───── Exercise data

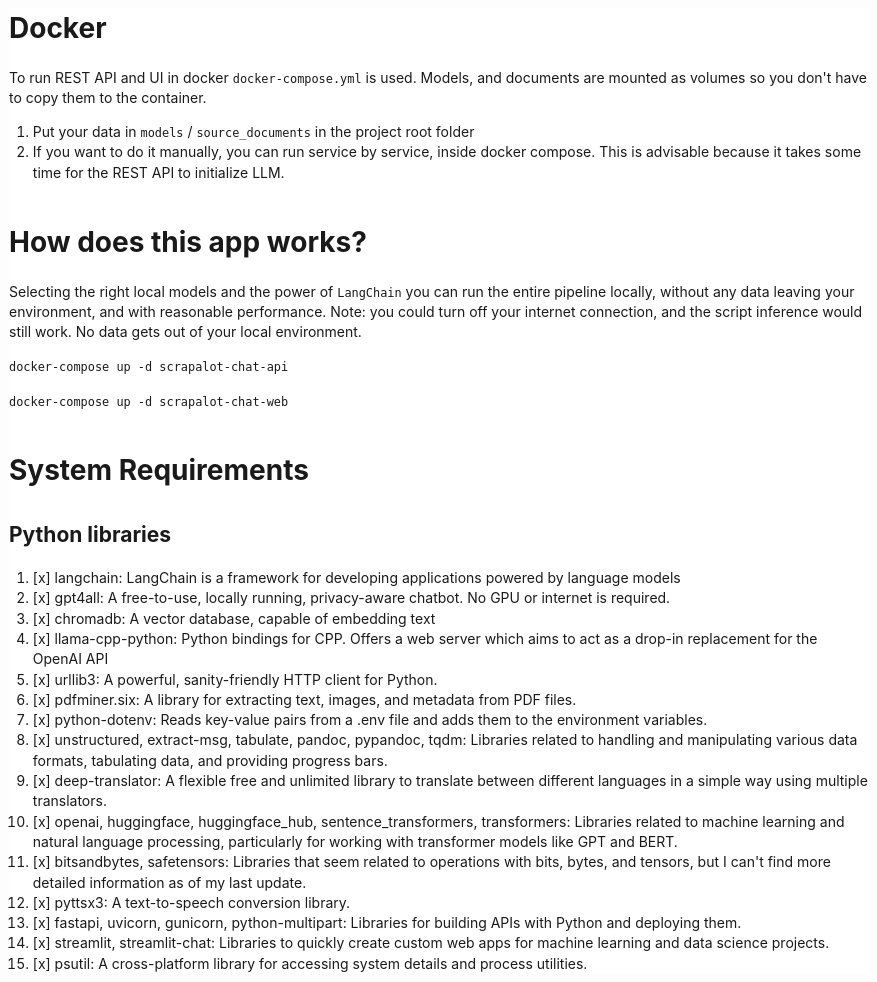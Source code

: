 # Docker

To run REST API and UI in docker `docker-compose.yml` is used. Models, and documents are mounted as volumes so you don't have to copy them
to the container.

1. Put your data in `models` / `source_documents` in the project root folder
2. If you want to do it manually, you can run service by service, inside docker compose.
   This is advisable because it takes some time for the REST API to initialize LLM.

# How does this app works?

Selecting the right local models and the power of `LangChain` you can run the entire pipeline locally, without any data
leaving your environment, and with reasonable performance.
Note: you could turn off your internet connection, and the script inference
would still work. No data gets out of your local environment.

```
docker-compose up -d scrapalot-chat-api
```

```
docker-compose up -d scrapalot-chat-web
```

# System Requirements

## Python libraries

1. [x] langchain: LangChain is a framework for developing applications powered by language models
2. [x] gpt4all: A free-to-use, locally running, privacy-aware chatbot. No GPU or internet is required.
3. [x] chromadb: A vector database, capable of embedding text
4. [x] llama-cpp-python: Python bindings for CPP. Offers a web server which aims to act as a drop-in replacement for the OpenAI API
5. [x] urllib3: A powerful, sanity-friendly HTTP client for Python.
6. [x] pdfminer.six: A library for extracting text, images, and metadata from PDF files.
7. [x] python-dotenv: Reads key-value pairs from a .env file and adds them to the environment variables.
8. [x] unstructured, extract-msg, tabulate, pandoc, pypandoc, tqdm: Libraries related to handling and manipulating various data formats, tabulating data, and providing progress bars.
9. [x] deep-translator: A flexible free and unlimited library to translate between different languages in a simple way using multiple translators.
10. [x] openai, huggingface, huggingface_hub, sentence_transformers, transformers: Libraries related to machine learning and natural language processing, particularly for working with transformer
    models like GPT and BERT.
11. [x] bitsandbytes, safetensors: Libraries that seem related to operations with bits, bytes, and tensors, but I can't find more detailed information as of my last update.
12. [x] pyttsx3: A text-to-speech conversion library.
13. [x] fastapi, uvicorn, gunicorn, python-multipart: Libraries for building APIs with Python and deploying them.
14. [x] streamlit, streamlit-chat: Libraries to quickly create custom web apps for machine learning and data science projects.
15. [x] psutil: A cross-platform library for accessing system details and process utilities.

──────────

From the records above, extract exactly and only the lines that begin at the line with "6. [x] pdfminer.six: A" and stop after the line with "providing progress bars.".

6. [x] pdfminer.six: A library for extracting text, images, and metadata from PDF files.
7. [x] python-dotenv: Reads key-value pairs from a .env file and adds them to the environment variables.
8. [x] unstructured, extract-msg, tabulate, pandoc, pypandoc, tqdm: Libraries related to handling and manipulating various data formats, tabulating data, and providing progress bars.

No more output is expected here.